--- Information provided Enclosed Below ---
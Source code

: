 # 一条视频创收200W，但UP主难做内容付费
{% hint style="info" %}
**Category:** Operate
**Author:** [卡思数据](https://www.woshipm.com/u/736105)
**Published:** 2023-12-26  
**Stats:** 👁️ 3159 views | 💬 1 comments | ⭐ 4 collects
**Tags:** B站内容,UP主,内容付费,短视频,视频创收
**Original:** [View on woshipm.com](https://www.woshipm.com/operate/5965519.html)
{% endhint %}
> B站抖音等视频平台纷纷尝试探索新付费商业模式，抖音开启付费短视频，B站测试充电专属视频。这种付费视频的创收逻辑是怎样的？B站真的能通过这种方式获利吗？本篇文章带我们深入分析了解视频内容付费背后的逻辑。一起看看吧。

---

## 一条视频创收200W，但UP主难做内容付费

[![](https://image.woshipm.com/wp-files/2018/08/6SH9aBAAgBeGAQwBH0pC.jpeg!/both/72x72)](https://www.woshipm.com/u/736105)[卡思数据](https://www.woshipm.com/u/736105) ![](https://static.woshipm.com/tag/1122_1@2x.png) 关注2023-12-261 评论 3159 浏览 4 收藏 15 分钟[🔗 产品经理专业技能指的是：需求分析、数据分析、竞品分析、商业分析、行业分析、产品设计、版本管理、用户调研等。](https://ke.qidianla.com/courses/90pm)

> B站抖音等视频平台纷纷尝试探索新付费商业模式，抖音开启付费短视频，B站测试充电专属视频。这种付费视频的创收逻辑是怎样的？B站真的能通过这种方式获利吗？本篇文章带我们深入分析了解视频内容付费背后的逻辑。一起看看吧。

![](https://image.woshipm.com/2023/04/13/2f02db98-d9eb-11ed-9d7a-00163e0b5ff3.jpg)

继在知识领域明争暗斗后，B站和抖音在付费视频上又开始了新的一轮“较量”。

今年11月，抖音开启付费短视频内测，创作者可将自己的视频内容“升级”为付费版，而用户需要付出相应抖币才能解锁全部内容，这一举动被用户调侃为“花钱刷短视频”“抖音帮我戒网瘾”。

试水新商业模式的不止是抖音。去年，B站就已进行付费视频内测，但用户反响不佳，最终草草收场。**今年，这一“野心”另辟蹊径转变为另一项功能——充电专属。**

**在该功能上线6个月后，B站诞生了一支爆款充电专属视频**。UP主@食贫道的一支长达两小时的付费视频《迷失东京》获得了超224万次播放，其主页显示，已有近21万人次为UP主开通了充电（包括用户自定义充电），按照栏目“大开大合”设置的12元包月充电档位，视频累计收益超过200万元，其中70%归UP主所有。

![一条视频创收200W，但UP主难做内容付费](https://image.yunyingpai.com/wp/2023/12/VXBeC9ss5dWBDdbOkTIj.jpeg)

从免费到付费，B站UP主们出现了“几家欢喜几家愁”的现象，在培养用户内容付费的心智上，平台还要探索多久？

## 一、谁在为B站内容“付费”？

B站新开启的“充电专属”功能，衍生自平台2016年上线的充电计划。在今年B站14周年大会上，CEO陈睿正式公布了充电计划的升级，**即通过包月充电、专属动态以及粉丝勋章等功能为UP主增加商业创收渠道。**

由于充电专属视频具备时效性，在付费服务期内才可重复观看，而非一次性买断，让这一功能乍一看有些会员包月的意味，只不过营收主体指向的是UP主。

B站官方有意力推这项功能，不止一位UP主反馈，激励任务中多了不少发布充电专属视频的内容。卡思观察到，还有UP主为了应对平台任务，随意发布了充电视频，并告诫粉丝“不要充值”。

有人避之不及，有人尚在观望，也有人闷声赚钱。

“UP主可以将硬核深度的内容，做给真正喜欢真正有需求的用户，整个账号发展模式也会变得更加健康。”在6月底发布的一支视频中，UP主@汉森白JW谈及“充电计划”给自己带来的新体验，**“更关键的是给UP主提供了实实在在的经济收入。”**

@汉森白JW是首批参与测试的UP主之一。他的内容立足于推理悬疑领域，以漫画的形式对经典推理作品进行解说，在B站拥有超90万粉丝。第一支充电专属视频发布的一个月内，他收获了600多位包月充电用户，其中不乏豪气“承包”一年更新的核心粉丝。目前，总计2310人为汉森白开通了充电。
--- End of Enclosed Information provided ---
--- Information provided Enclosed Below ---
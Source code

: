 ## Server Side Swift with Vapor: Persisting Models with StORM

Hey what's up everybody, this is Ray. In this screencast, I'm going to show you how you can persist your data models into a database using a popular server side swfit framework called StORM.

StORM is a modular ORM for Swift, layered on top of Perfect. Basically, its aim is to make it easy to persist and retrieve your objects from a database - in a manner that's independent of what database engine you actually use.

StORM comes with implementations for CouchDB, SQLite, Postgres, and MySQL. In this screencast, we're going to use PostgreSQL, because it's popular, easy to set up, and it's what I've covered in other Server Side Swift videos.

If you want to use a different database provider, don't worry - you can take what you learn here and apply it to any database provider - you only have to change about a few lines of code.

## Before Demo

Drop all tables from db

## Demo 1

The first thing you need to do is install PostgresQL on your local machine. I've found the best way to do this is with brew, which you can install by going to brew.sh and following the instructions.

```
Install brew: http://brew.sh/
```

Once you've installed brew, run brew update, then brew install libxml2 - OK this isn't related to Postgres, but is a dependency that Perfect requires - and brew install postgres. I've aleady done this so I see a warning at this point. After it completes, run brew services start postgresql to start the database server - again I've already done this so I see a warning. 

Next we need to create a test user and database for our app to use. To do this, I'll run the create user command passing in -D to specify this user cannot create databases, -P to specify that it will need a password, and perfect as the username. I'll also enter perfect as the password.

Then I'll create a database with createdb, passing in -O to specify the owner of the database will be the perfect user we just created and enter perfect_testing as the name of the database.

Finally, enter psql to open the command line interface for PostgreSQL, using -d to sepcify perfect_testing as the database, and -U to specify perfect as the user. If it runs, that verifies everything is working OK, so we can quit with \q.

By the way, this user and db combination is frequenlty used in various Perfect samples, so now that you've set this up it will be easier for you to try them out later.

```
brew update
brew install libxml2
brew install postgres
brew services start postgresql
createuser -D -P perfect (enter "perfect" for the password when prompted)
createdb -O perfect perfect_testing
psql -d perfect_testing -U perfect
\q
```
--- End of Enclosed Information provided ---
Problem: Give the number of lines in the entries that include the string "command", and nothing more.

Written answer: 2